- _ACTIVITY_
The records below are to be restated word for word; their pictures are not.

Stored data
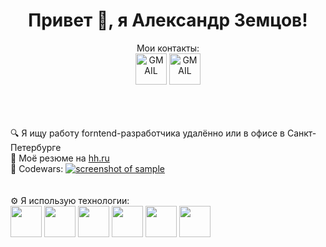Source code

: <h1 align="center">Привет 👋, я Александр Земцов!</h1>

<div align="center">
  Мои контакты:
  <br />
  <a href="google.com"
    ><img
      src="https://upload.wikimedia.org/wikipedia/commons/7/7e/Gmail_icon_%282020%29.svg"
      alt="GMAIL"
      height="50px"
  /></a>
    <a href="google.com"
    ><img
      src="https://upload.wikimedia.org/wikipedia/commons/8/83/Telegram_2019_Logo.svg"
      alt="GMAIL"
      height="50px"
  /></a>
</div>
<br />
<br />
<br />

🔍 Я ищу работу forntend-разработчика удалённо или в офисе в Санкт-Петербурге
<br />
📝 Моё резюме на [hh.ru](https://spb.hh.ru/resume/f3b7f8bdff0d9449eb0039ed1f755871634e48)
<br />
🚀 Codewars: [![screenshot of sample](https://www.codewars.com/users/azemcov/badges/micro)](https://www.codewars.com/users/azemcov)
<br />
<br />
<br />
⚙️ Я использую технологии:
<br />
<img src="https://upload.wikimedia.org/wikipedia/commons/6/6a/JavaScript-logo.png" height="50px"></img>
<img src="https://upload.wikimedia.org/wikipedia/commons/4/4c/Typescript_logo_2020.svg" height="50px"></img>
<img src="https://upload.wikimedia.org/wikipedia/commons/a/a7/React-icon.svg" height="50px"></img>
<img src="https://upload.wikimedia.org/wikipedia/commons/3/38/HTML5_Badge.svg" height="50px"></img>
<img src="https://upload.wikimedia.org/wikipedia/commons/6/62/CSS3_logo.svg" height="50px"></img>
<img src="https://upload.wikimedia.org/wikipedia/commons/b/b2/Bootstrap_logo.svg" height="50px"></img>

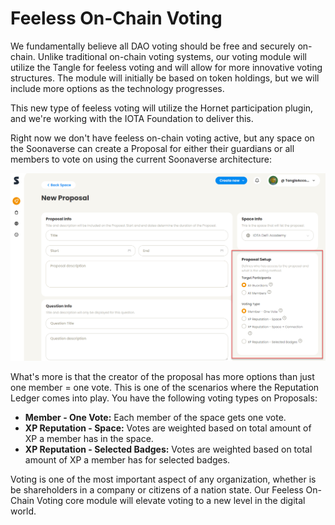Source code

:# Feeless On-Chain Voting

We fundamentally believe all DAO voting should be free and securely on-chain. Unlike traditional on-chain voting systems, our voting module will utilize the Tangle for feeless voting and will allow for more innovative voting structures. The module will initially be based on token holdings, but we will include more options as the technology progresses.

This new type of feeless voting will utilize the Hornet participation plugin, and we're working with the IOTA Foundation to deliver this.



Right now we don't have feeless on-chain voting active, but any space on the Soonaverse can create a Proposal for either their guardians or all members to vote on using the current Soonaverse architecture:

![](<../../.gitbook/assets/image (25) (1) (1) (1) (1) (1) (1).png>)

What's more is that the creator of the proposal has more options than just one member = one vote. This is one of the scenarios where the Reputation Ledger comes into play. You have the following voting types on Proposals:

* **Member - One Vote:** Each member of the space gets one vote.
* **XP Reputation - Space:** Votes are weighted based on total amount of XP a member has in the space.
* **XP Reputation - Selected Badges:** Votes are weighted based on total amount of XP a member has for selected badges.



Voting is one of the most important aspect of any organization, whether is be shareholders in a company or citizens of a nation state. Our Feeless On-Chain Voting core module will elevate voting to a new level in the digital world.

- _RESPONSE AREA_
Source code

: <h1 align="center">Привет 👋, я Александр Земцов!</h1>

<div align="center">
  Мои контакты:
  <br />
  <a href="google.com"
    ><img
      src="https://upload.wikimedia.org/wikipedia/commons/7/7e/Gmail_icon_%282020%29.svg"
      alt="GMAIL"
      height="50px"
  /></a>
    <a href="google.com"
    ><img
      src="https://upload.wikimedia.org/wikipedia/commons/8/83/Telegram_2019_Logo.svg"
      alt="GMAIL"
      height="50px"
  /></a>
</div>
<br />
<br />
<br />

🔍 Я ищу работу forntend-разработчика удалённо или в офисе в Санкт-Петербурге
<br />
📝 Моё резюме на [hh.ru](https://spb.hh.ru/resume/f3b7f8bdff0d9449eb0039ed1f755871634e48)
<br />
🚀 Codewars: [![screenshot of sample](https://www.codewars.com/users/azemcov/badges/micro)](https://www.codewars.com/users/azemcov)
<br />
<br />
<br />
⚙️ Я использую технологии:
<br />
<img src="https://upload.wikimedia.org/wikipedia/commons/6/6a/JavaScript-logo.png" height="50px"></img>
<img src="https://upload.wikimedia.org/wikipedia/commons/4/4c/Typescript_logo_2020.svg" height="50px"></img>
<img src="https://upload.wikimedia.org/wikipedia/commons/a/a7/React-icon.svg" height="50px"></img>
<img src="https://upload.wikimedia.org/wikipedia/commons/3/38/HTML5_Badge.svg" height="50px"></img>
<img src="https://upload.wikimedia.org/wikipedia/commons/6/62/CSS3_logo.svg" height="50px"></img>
<img src="https://upload.wikimedia.org/wikipedia/commons/b/b2/Bootstrap_logo.svg" height="50px"></img>

Source code

:# Feeless On-Chain Voting

We fundamentally believe all DAO voting should be free and securely on-chain. Unlike traditional on-chain voting systems, our voting module will utilize the Tangle for feeless voting and will allow for more innovative voting structures. The module will initially be based on token holdings, but we will include more options as the technology progresses.

This new type of feeless voting will utilize the Hornet participation plugin, and we're working with the IOTA Foundation to deliver this.



Right now we don't have feeless on-chain voting active, but any space on the Soonaverse can create a Proposal for either their guardians or all members to vote on using the current Soonaverse architecture:

![](<../../.gitbook/assets/image (25) (1) (1) (1) (1) (1) (1).png>)

What's more is that the creator of the proposal has more options than just one member = one vote. This is one of the scenarios where the Reputation Ledger comes into play. You have the following voting types on Proposals:

* **Member - One Vote:** Each member of the space gets one vote.
* **XP Reputation - Space:** Votes are weighted based on total amount of XP a member has in the space.
* **XP Reputation - Selected Badges:** Votes are weighted based on total amount of XP a member has for selected badges.



Voting is one of the most important aspect of any organization, whether is be shareholders in a company or citizens of a nation state. Our Feeless On-Chain Voting core module will elevate voting to a new level in the digital world.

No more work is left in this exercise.